Dirección Rubén Ortiz

Elenco Gerardo Trejoluna

Música Gerardo Trejoluno

Espacios teatrales Foro La Gruta

Referencia Bruno Bert, "Revelación mísera y sublime", en Tiempo Libre, 10 abril 2003, p. 25.




imagen facsimilar

Referencia Electrónica

Tiempo Libre

Columna Teatro

Revelación mísera y sublime

Bruno Bert

El teatro, lugar aparente del engaño, es un espacio autoconfesional para sus hacedores. Y cuando esto sucede de verdad, cuando ese territorio poblado por el actor se abre efectivamente como un lugar de verdadera creación artística, es entonces cuando el teatro recupera su sentido originario de comunicación con los dioses o el vacío.

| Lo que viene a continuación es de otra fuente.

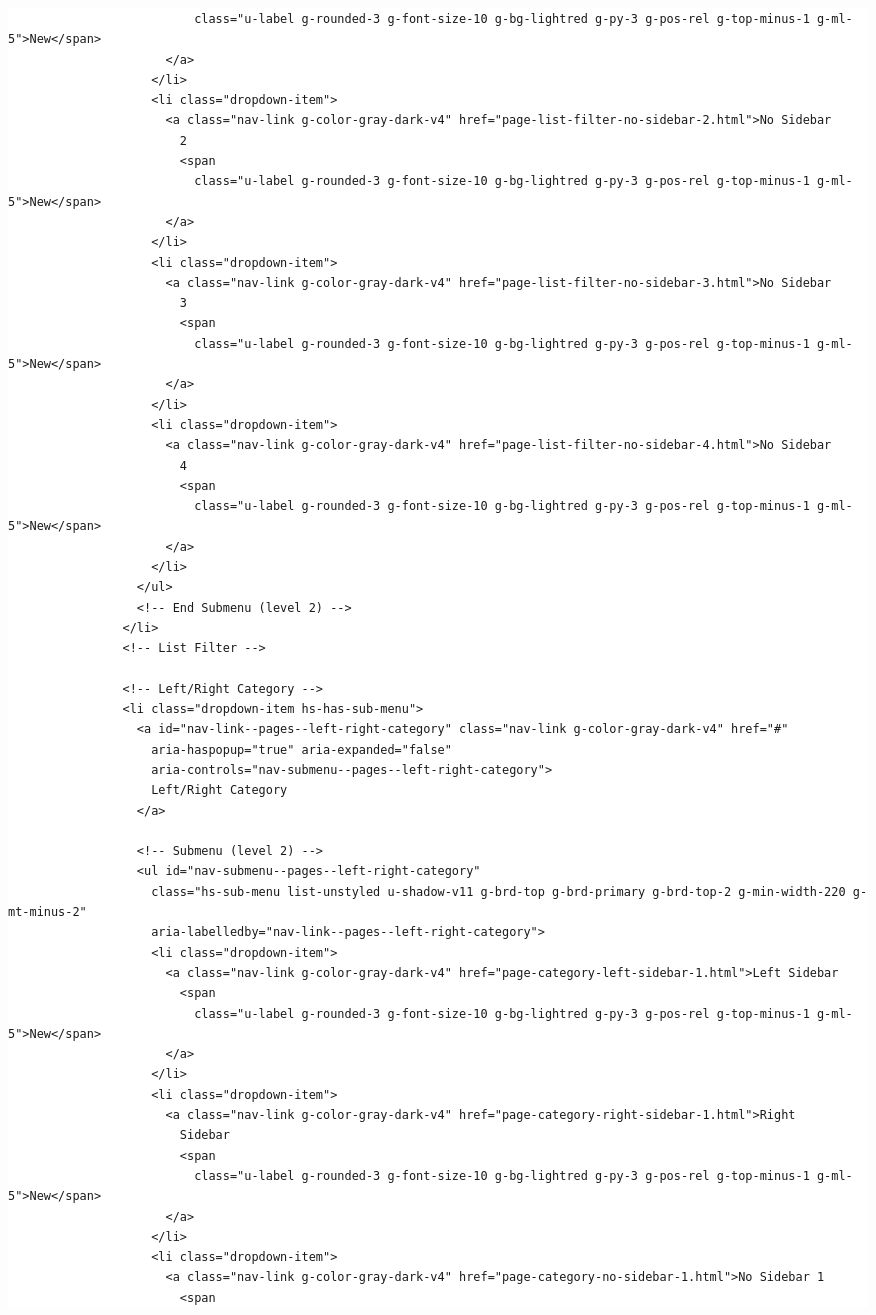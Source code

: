                               class="u-label g-rounded-3 g-font-size-10 g-bg-lightred g-py-3 g-pos-rel g-top-minus-1 g-ml-5">New</span>
                          </a>
                        </li>
                        <li class="dropdown-item">
                          <a class="nav-link g-color-gray-dark-v4" href="page-list-filter-no-sidebar-2.html">No Sidebar
                            2
                            <span
                              class="u-label g-rounded-3 g-font-size-10 g-bg-lightred g-py-3 g-pos-rel g-top-minus-1 g-ml-5">New</span>
                          </a>
                        </li>
                        <li class="dropdown-item">
                          <a class="nav-link g-color-gray-dark-v4" href="page-list-filter-no-sidebar-3.html">No Sidebar
                            3
                            <span
                              class="u-label g-rounded-3 g-font-size-10 g-bg-lightred g-py-3 g-pos-rel g-top-minus-1 g-ml-5">New</span>
                          </a>
                        </li>
                        <li class="dropdown-item">
                          <a class="nav-link g-color-gray-dark-v4" href="page-list-filter-no-sidebar-4.html">No Sidebar
                            4
                            <span
                              class="u-label g-rounded-3 g-font-size-10 g-bg-lightred g-py-3 g-pos-rel g-top-minus-1 g-ml-5">New</span>
                          </a>
                        </li>
                      </ul>
                      <!-- End Submenu (level 2) -->
                    </li>
                    <!-- List Filter -->

                    <!-- Left/Right Category -->
                    <li class="dropdown-item hs-has-sub-menu">
                      <a id="nav-link--pages--left-right-category" class="nav-link g-color-gray-dark-v4" href="#"
                        aria-haspopup="true" aria-expanded="false"
                        aria-controls="nav-submenu--pages--left-right-category">
                        Left/Right Category
                      </a>

                      <!-- Submenu (level 2) -->
                      <ul id="nav-submenu--pages--left-right-category"
                        class="hs-sub-menu list-unstyled u-shadow-v11 g-brd-top g-brd-primary g-brd-top-2 g-min-width-220 g-mt-minus-2"
                        aria-labelledby="nav-link--pages--left-right-category">
                        <li class="dropdown-item">
                          <a class="nav-link g-color-gray-dark-v4" href="page-category-left-sidebar-1.html">Left Sidebar
                            <span
                              class="u-label g-rounded-3 g-font-size-10 g-bg-lightred g-py-3 g-pos-rel g-top-minus-1 g-ml-5">New</span>
                          </a>
                        </li>
                        <li class="dropdown-item">
                          <a class="nav-link g-color-gray-dark-v4" href="page-category-right-sidebar-1.html">Right
                            Sidebar
                            <span
                              class="u-label g-rounded-3 g-font-size-10 g-bg-lightred g-py-3 g-pos-rel g-top-minus-1 g-ml-5">New</span>
                          </a>
                        </li>
                        <li class="dropdown-item">
                          <a class="nav-link g-color-gray-dark-v4" href="page-category-no-sidebar-1.html">No Sidebar 1
                            <span
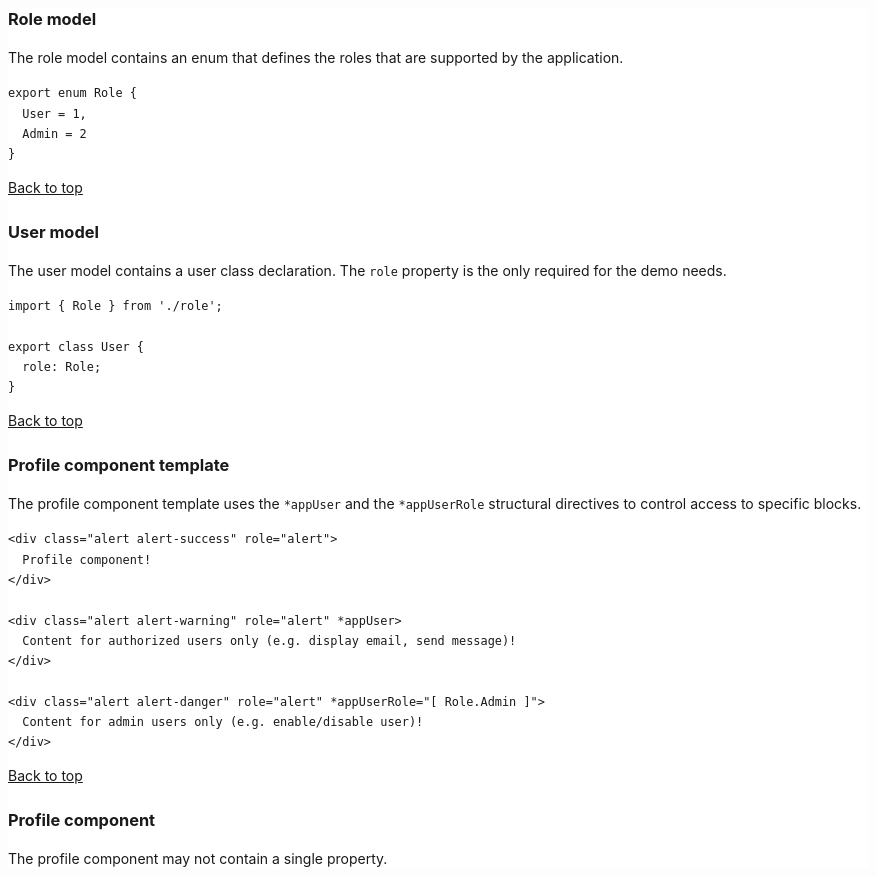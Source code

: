 <a name="role-model"></a>
### Role model

The role model contains an enum that defines the roles that are supported by the application.

```
export enum Role {
  User = 1,
  Admin = 2
}
```
[Back to top](#projectstructure)

<a name="user-model"></a>
### User model

The user model contains a user class declaration. The `role` property is the only required for the demo needs.

```
import { Role } from './role';

export class User {
  role: Role;
}
```
[Back to top](#projectstructure)

<a name="profile-template"></a>
### Profile component template

The profile component template uses the `*appUser` and the `*appUserRole` structural directives to control access to specific blocks.

```
<div class="alert alert-success" role="alert">
  Profile component!
</div>

<div class="alert alert-warning" role="alert" *appUser>
  Content for authorized users only (e.g. display email, send message)!
</div>

<div class="alert alert-danger" role="alert" *appUserRole="[ Role.Admin ]">
  Content for admin users only (e.g. enable/disable user)!
</div>
```
[Back to top](#projectstructure)

<a name="profile-component"></a>
### Profile component

The profile component may not contain a single property.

Se hace arte por un lado y esencial acto de comunicación por el otro, con un público que se vuelve participante, aunque no actúe en el sentido estricto.

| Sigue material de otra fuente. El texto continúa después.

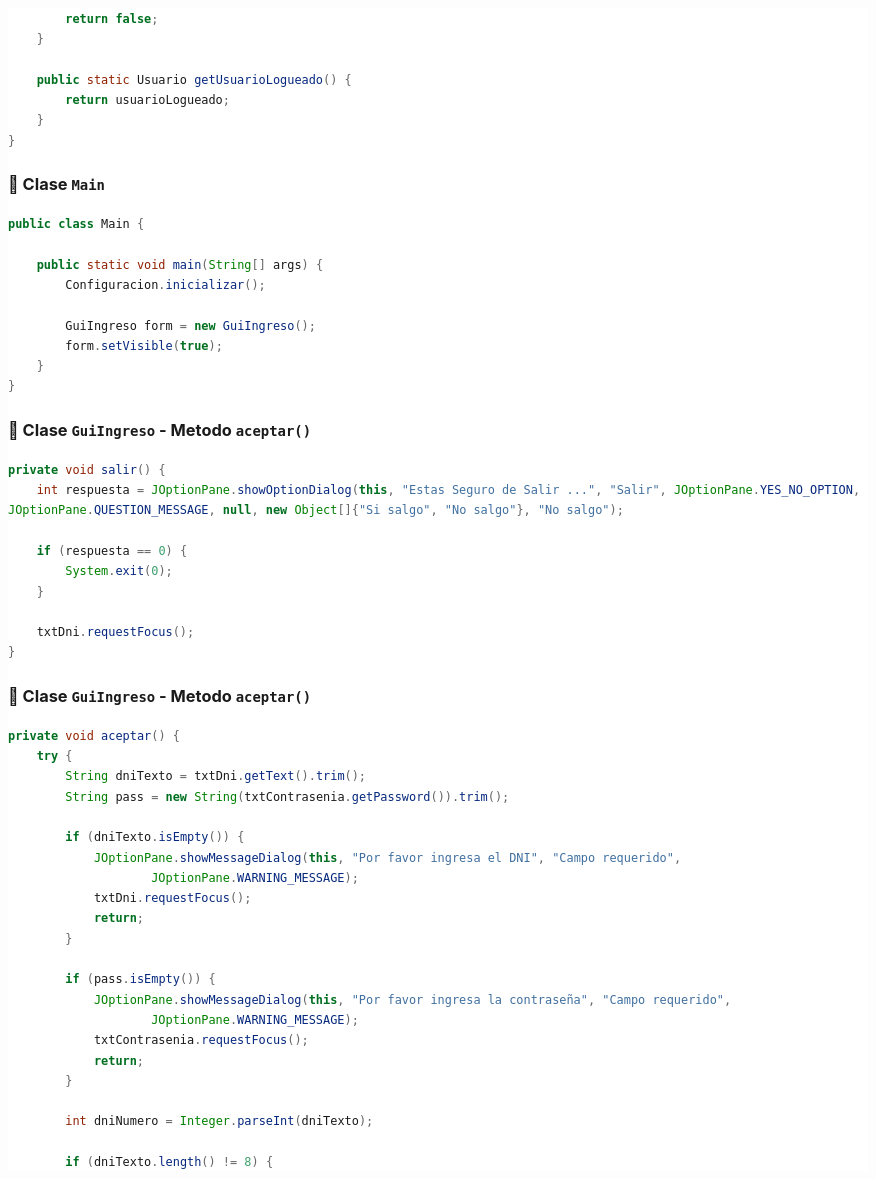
 ```java
        return false;
    }

    public static Usuario getUsuarioLogueado() {
        return usuarioLogueado;
    }
}
```

### 🔹 Clase `Main`

```java
public class Main {

    public static void main(String[] args) {
        Configuracion.inicializar();

        GuiIngreso form = new GuiIngreso();
        form.setVisible(true);
    }
}
```

### 🔹 Clase `GuiIngreso` - Metodo `aceptar()`

```java
private void salir() {
    int respuesta = JOptionPane.showOptionDialog(this, "Estas Seguro de Salir ...", "Salir", JOptionPane.YES_NO_OPTION, JOptionPane.QUESTION_MESSAGE, null, new Object[]{"Si salgo", "No salgo"}, "No salgo");

    if (respuesta == 0) {
        System.exit(0);
    }

    txtDni.requestFocus();
}
```

### 🔹 Clase `GuiIngreso` - Metodo `aceptar()`

```java
private void aceptar() {
    try {
        String dniTexto = txtDni.getText().trim();
        String pass = new String(txtContrasenia.getPassword()).trim();

        if (dniTexto.isEmpty()) {
            JOptionPane.showMessageDialog(this, "Por favor ingresa el DNI", "Campo requerido",
                    JOptionPane.WARNING_MESSAGE);
            txtDni.requestFocus();
            return;
        }

        if (pass.isEmpty()) {
            JOptionPane.showMessageDialog(this, "Por favor ingresa la contraseña", "Campo requerido",
                    JOptionPane.WARNING_MESSAGE);
            txtContrasenia.requestFocus();
            return;
        }

        int dniNumero = Integer.parseInt(dniTexto);

        if (dniTexto.length() != 8) {
```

Eso viene al caso con el reciente estreno, en el pequeño espacio La Gruta, de un texto de Peter Handke dirigido por Rubén Ortiz y asumiendo como un monólogo compartido por el actor y músico Gerardo Trejoluna

A Handke (Austria, 1942) no es necesario presentarlo, porque es un escritor y dramaturgo que se dio a conocer en los sesenta (Insultos al pueblo) a través del teatro y luego han mantenido una presencia regular en las letras mundiales. Sus textos suelen ser fuertes, de una subjetividad desgarrada, muy poco complacientes en cuanto a estructura literario, difíciles a veces de leer y frecuentemente cargados de un denso pesimismo. Rubén Ortiz tampoco debería resultarnos desconocido porque en las últimas temporadas ha construido espectáculos muy interesantes, aunque es cierto a veces no muy acompañados por el público (Al agua sirena/Ondina, Conato de amor..., etcétera). Se trata de un director joven, riguroso, imaginativo y que generalmente evita irse "por la fácil" en el terreno teatral. Por su parte, Gerardo Trejoluna es como el elemento justo y coherente para componer este trío que perfilamos, un actor y músico con las mismas virtudes que su director, más algunas que le son propias. Los tres nos traen Autoconfesión, en una versión muy particular de las palabras de Handke.

El texto es una larga enumeración de actos, pensamientos o sentimientos indefinidos en el tiempo y en el espacio, siempre en primera persona, como corresponde a una confesión, al estilo de: "Yo nací, yo fui hecho... yo comí cuando no debía y miré las sombras cuando eso estaba prohibido. Yo envidié..." y así durante alrededor de una hora. Eso en un escenario trazado al estilo de una cruz de San Andrés con un ensanchamiento cuadrangular al centro, con el público rodeándolo por todos lados. Evidentemente un texto no narrativo que por su extensión y pluralidad de contenidos termina abarcando al hombre como especie en todo lo más miserable y sublime que pueda tener, en un ámbito donde el actor se conecta frecuente y cercanamente con el público, tiñendo el lugar con un aire levemente cercano a un monasterio laico e intemporal. A un rito colectivo, a una teatralidad sacra que sin embargo no está libre de un cierto sentido del humor.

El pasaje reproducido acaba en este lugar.